La célébration de la journée mondiale de la liberté de la presse, mardi 3 mai, a été marquée par un vibrant rappel du très lourd tribut payé par les journalistes algériens lors de la guerre civile, alors que les autorités multiplient les pressions contre la profession et que Mohammed Benchicou, Directeur de publication du Matin, est injustement emprisonné depuis plus de dix mois.


« La journée mondiale pour la liberté de la presse est l’opportunité d’honorer le souvenir des journalistes assassinés pour avoir refuser le règne de la terreur et de l’intolérance » a déclaré Aidan White, Secrétaire Général de la FIJ. « Elle est aussi un appel à l’action et à la responsabilité politique, notamment là où les atteintes à la liberté d’expression sont les plus flagrantes ».

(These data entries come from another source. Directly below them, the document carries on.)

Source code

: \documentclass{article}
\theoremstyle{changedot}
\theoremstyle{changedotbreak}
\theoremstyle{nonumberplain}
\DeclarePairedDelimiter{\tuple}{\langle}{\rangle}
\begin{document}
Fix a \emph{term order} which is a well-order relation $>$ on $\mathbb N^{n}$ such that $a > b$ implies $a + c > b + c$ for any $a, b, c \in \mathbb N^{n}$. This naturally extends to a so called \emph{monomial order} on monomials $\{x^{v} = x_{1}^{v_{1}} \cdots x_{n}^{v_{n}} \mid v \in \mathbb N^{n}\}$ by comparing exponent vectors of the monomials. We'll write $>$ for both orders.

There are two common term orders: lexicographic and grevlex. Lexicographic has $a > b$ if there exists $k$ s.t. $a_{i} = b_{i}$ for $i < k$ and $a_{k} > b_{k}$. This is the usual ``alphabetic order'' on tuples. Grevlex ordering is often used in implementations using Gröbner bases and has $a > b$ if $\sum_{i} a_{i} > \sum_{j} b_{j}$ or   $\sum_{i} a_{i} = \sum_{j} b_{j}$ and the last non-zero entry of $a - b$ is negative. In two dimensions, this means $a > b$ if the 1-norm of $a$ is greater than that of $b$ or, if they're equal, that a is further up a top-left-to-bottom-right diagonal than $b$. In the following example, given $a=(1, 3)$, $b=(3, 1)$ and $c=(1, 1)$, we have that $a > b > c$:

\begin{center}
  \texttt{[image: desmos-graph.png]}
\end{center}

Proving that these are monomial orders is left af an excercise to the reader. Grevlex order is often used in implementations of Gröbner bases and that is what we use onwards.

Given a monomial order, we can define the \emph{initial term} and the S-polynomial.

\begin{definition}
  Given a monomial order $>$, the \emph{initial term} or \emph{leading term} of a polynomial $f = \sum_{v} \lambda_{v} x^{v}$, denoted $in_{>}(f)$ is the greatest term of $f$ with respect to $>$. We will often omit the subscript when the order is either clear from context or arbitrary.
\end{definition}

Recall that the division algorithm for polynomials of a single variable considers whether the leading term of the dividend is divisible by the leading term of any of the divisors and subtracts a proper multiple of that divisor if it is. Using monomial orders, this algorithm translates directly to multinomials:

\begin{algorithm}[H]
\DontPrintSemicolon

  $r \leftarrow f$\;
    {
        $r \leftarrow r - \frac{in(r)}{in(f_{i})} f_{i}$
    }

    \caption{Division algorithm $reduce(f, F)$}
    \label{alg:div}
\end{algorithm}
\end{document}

A 10 h 00 du matin, la fédération internationale des journalistes, représentée par Uli Remmel, membre du Comité exécutif de la FIJ, le Syndicat national des journalistes et la mère de l’un des journalistes assassinés, du quotidien Liberté, ont déposé une gerbe de fleurs au niveau de la Place de la liberté de la presse à Alger (rue Hassiba Benbouali), à la mémoire des 113 confrères tués par les islamistes armés durant ces dix dernières années.


Par la suite, un rassemblement très important a été organisé à l’intérieur de l’enceinte de la maison de la presse à Alger. Ce rassemblement, initié par le bureau de la fédération -internationale des journalistes et du syndicat national des journalistes, a eu un écho très favorable auprès des confrères et des représentants de la société civile. Une pléiade de personnalités a pu intervenir pour évoquer les difficultés rencontrées par les journalistes algériens.


Le secrétaire général du SNJ, M. Rabah Abdallah, a notamment pris la parole pour dénoncer le caractère arbitraire des poursuites judiciaires engagées contre les journalistes et la situation dramatique de la liberté d’expression en Algérie. Le représentant de la FIJ, M. Ulli Remmel a assuré les collègues algériens de la solidarité des journalistes du monde entier. Il a rappelé les objectifs du centre de la FIJ à Alger, relancé récemment pour appuyer le combat des journalistes pour le respect de leurs droits socioprofessionnels et de leur liberté d’expression.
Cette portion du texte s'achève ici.